What to work on: What lines in the material hold the string "Description"? Copy out each of them.

☆ ☆ ☆ ☆ ☆ ☆ ☆

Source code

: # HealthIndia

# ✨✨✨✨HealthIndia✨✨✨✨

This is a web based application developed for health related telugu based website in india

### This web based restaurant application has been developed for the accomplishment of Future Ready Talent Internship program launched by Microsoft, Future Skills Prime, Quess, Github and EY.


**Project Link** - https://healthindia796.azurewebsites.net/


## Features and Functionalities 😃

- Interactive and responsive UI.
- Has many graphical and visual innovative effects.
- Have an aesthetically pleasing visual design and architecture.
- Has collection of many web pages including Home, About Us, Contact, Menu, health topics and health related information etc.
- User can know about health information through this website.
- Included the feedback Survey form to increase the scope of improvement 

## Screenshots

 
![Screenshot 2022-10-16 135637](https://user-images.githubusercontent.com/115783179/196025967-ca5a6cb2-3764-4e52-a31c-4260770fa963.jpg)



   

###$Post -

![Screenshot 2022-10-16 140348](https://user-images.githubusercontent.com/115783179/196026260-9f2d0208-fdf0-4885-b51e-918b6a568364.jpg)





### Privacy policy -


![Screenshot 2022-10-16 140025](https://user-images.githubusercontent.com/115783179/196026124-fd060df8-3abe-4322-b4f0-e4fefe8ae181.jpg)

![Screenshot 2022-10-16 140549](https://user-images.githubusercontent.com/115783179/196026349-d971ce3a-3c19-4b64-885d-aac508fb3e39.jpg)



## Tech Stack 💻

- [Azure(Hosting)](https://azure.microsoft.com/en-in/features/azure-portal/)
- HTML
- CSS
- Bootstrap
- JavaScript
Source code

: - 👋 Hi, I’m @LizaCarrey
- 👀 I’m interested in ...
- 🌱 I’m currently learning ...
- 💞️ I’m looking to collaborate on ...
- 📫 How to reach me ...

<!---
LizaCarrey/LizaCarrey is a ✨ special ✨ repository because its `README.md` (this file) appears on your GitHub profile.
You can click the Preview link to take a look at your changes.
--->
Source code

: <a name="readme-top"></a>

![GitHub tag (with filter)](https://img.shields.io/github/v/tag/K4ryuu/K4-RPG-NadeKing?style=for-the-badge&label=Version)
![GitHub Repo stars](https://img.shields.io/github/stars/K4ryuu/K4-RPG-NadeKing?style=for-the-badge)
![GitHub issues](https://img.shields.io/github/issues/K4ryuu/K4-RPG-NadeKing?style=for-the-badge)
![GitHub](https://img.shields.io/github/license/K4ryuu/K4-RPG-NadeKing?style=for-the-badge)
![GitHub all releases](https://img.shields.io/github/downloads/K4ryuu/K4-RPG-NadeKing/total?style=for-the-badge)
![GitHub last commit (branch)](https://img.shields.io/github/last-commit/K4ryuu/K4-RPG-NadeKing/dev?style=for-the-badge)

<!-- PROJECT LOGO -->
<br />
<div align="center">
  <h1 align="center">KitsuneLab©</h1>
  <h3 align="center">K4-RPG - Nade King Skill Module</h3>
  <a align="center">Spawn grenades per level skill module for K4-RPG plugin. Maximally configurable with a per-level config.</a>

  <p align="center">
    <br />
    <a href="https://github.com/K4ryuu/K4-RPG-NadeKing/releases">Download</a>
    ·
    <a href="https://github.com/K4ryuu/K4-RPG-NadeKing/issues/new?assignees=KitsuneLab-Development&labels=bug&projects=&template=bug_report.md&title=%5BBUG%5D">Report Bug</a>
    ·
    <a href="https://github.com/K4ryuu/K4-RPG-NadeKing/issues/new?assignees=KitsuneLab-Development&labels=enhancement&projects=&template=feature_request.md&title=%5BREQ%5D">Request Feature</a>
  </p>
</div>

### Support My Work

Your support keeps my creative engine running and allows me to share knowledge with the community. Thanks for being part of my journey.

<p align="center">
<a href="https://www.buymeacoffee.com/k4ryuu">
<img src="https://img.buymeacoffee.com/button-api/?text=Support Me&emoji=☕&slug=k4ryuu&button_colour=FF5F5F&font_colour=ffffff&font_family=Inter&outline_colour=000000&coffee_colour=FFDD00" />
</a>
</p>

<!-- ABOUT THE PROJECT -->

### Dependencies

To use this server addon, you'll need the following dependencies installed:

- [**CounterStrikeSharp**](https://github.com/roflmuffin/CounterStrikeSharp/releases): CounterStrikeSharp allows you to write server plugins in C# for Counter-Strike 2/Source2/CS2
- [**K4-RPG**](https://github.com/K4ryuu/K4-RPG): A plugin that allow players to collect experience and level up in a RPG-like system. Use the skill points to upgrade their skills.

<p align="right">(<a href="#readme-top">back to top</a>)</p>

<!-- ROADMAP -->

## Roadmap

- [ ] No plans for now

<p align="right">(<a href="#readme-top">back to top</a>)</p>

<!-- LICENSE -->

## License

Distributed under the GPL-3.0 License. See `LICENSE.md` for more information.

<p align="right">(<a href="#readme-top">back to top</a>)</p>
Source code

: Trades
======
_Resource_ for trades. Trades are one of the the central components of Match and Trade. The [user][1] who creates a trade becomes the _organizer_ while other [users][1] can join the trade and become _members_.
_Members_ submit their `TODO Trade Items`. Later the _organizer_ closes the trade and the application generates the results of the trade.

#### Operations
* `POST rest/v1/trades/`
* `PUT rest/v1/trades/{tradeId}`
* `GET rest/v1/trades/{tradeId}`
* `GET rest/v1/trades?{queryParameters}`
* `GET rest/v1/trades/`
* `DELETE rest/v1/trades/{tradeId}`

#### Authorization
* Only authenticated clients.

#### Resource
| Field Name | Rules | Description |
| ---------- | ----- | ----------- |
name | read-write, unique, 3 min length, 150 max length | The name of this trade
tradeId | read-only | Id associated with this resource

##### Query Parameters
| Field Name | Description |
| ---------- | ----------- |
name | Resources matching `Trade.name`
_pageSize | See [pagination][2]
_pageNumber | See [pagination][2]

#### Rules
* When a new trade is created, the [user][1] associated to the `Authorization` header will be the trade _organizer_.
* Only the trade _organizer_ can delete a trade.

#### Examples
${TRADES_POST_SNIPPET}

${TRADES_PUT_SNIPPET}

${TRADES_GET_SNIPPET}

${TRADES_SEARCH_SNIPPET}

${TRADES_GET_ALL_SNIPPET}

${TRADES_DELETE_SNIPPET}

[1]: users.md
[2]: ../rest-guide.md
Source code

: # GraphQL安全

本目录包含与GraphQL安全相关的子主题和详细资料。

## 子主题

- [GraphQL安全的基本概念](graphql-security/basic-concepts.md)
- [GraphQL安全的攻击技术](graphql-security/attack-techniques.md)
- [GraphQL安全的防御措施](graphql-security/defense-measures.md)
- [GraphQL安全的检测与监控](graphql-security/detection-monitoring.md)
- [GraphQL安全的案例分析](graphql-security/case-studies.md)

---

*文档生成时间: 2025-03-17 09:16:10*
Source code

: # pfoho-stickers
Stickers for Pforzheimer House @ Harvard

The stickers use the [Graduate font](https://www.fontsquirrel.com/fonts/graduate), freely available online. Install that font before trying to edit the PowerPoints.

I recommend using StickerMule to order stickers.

☆ ☆ ☆ ☆ ☆ ☆ ☆

Your response:
| Field Name | Rules | Description |
| Field Name | Description |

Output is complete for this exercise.